### [Task]
Please take the lines from the one holding "owner array length." through the one holding "When the UI" in the data below and copy them exactly.

*** Provided entries ***

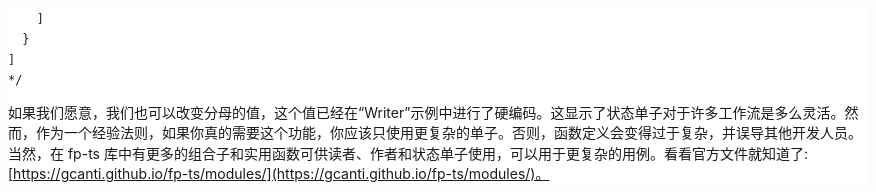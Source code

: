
 ```
    ]
  }
]
*/
```

如果我们愿意，我们也可以改变分母的值，这个值已经在“Writer”示例中进行了硬编码。这显示了状态单子对于许多工作流是多么灵活。然而，作为一个经验法则，如果你真的需要这个功能，你应该只使用更复杂的单子。否则，函数定义会变得过于复杂，并误导其他开发人员。当然，在 fp-ts 库中有更多的组合子和实用函数可供读者、作者和状态单子使用，可以用于更复杂的用例。看看官方文件就知道了:[https://gcanti.github.io/fp-ts/modules/](https://gcanti.github.io/fp-ts/modules/)。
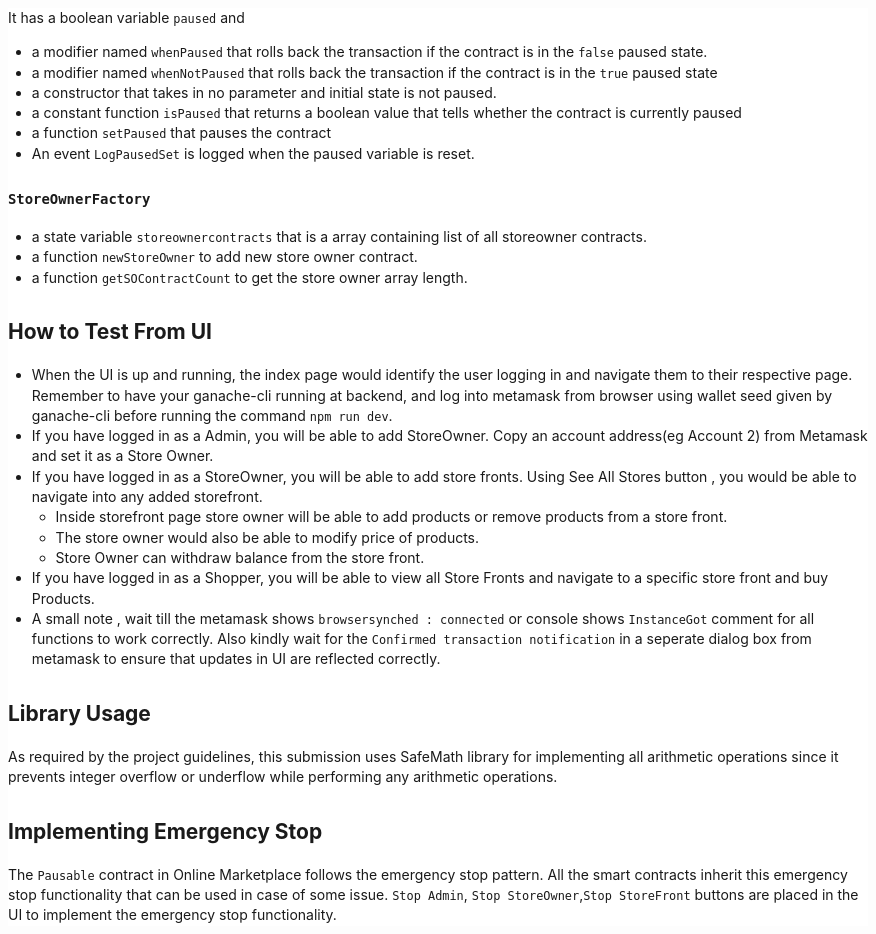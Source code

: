 It has a boolean variable `paused` and

* a modifier named `whenPaused` that rolls back the transaction if the contract is in the `false` paused state.
* a modifier named `whenNotPaused` that rolls back the transaction if the contract is in the `true` paused state
* a constructor that takes in no parameter and initial state is not paused.
* a constant function `isPaused` that returns a boolean value that tells whether the contract is currently paused
* a function `setPaused` that pauses the contract
* An event `LogPausedSet` is logged when the paused variable is reset.

### `StoreOwnerFactory`

* a state variable `storeownercontracts` that is a array containing list of all storeowner contracts.
* a function `newStoreOwner` to add new store owner contract.
* a function `getSOContractCount` to get the store owner array length.

## How to Test From UI

* When the UI is up and running, the index page would identify the user logging in and navigate them to their respective page. Remember to have your ganache-cli running at backend, and log into metamask from browser using wallet seed given by ganache-cli before running the command `npm run dev`.
* If you have logged in as a Admin, you will be able to add StoreOwner. Copy an account address(eg Account 2) from Metamask and set it as a Store Owner.
* If you have logged in as a StoreOwner, you will be able to add store fronts. Using See All Stores button , you would be able to navigate into any added storefront. 
  * Inside storefront page store owner will be able to add products or remove products from a store front.
  * The store owner would also be able to modify price of products.
  * Store Owner can withdraw balance from the store front.
* If you have logged in as a Shopper, you will be able to view all Store Fronts and navigate to a specific store front and buy Products. 
* A small note , wait till the metamask shows `browsersynched : connected` or console shows `InstanceGot` comment for all functions to work correctly. Also kindly wait for the `Confirmed transaction notification` in a seperate dialog box from metamask to ensure that updates in UI are reflected correctly.

## Library Usage
As required by the project guidelines, this submission uses SafeMath library for implementing all arithmetic operations since it prevents integer overflow or underflow while performing any arithmetic operations.

## Implementing Emergency Stop 
The `Pausable` contract in Online Marketplace follows the emergency stop pattern. All the smart contracts inherit this emergency stop functionality that can be used in case of some issue. `Stop Admin`, `Stop StoreOwner`,`Stop StoreFront` buttons are placed in the UI to implement the emergency stop functionality.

*** End of Provided entries ***

### [Result for this task]
* a function `getSOContractCount` to get the store owner array length.

## How to Test From UI

* When the UI is up and running, the index page would identify the user logging in and navigate them to their respective page. Remember to have your ganache-cli running at backend, and log into metamask from browser using wallet seed given by ganache-cli before running the command `npm run dev`.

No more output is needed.